Later, we investigate a question raised during our comparison process. If there is more than one ECG channel, which channel should be treated as a gold standard? If the ECG device measures just one channel, then, can that measurement be accepted as a gold standard? If there is difference between the statistics calculated from the HRV belonging to different ECG channels, then, the HRV-PRV comparison methodology can also be applied on the different channels of the ECG device. With the results, we should be able to characterize the variability between the channels of the ECG device involved in our investigations. One could compare the PRV-HRV correspondence with the HRV(i)-HRV(j) correspondence; however, up till now, we could not find a similar approach in other studies. So we think that the ECG should be treated as a gold standard including the variance analysis among the derived values got from the different channels.
The measurements were collected from 50 people. Two signals were recorded in parallel from each, namely, an ECG signal (multiple channels) and a PPG signal. The subjects of the experiments were presumably healthy young or middle-aged people (39 males, 11 females; mean age: 27 years). The length of the recordings made was 5 minutes, whose duration is standard in several medical examinations [1, 22]. The participants were asked to sit in a relaxed position and not to speak to others while the measurements were being taken to avoid collecting a lot of artifacts.
2.1. Measuring ECG
ECG signals were recorded using a “Cardiax PC-ECG” device. This type of ECG recording device was chosen for several reasons. This device has reusable clamp electrodes, which allow one to record many subjects easily. More importantly, the recorded signal can be easily saved and converted for a further analysis. Many other ECG devices cannot export the recorded data in an appropriate format, the data are stored in a special format, or the data cannot be accessed. The device was connected to the four limbs of the subjects, which allowed us to collect three channels of ECG signals. The sampling frequency of the signals was 500 Hz, and the device filtered the signal with a notch filter (50 Hz), with a high-pass filter (0.01 Hz), and with a low-pass filter (150 Hz).
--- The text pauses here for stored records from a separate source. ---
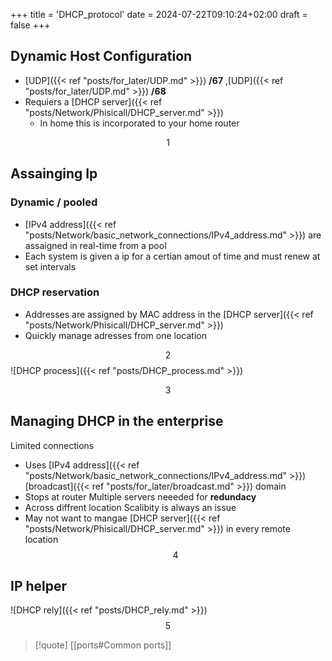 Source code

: +++
title = 'DHCP_protocol'
date = 2024-07-22T09:10:24+02:00
draft = false
+++

## Dynamic Host Configuration 
- [UDP]({{< ref "posts/for_later/UDP.md" >}}) **/67** ,[UDP]({{< ref "posts/for_later/UDP.md" >}}) **/68** 
- Requiers a [DHCP server]({{< ref "posts/Network/Phisicall/DHCP_server.md" >}})  
	- In home this is incorporated to your home router 
 

 
 $$1$$
## Assainging Ip

### Dynamic / pooled 
- [IPv4 address]({{< ref "posts/Network/basic_network_connections/IPv4_address.md" >}}) are assaigned in real-time from a pool 
- Each system is given a ip for a certian amout of time and must renew at set intervals 


### DHCP reservation 
- Addresses are assigned by MAC address in the [DHCP server]({{< ref "posts/Network/Phisicall/DHCP_server.md" >}})  
- Quickly manage adresses from one location 

$$2$$
![DHCP process]({{< ref "posts/DHCP_process.md" >}})

$$3$$
## Managing DHCP in the enterprise 

Limited connections 
 - Uses [IPv4 address]({{< ref "posts/Network/basic_network_connections/IPv4_address.md" >}}) [broadcast]({{< ref "posts/for_later/broadcast.md" >}}) domain
 - Stops at router 
Multiple servers neeeded for **redundacy** 
 - Across diffrent location
Scalibity is always an issue 
 - May not want to mangae [DHCP server]({{< ref "posts/Network/Phisicall/DHCP_server.md" >}})  in every remote location 
$$4$$

## IP helper 
![DHCP rely]({{< ref "posts/DHCP_rely.md" >}})
$$5$$

>[!quote] [[ports#Common ports]] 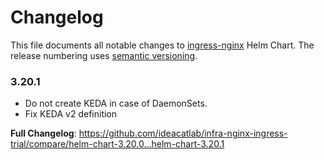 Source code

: # Changelog

This file documents all notable changes to [ingress-nginx](https://github.com/ideacatlab/infra-nginx-ingress-trial) Helm Chart. The release numbering uses [semantic versioning](http://semver.org).

### 3.20.1

* Do not create KEDA in case of DaemonSets.
* Fix KEDA v2 definition

**Full Changelog**: https://github.com/ideacatlab/infra-nginx-ingress-trial/compare/helm-chart-3.20.0...helm-chart-3.20.1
After collecting the ECG and PPG signals, the same preprocessing steps were performed digitally on all the raw data. Here, we applied a second-order low-pass Butterworth filter with a cut-off frequency of 80 Hz and a second-order high-pass Butterworth filter with a cut-off frequency of 1 Hz. These transformations effectively reduced the noise from high frequencies and slow changes in the signal.
The next step was to find the peaks in the signals. For this purpose, first, a window length was estimated which corresponded to an average RR duration. The estimation was based on finding the first local maximum in the autocorrelation function computed on the signal. Then, with a moving window whose size is slightly larger than that of the estimated average RR interval (e.g., multiplied by 1.3), the maxima were collected in each window, and after filtering out the maxima on the borders, the set of peaks was determined. This method worked well, which is demonstrated by the fact that after a human review of the automatically detected peaks, there were no false or missing peaks found. Figure 2 shows the results of the peak finding method that we applied here.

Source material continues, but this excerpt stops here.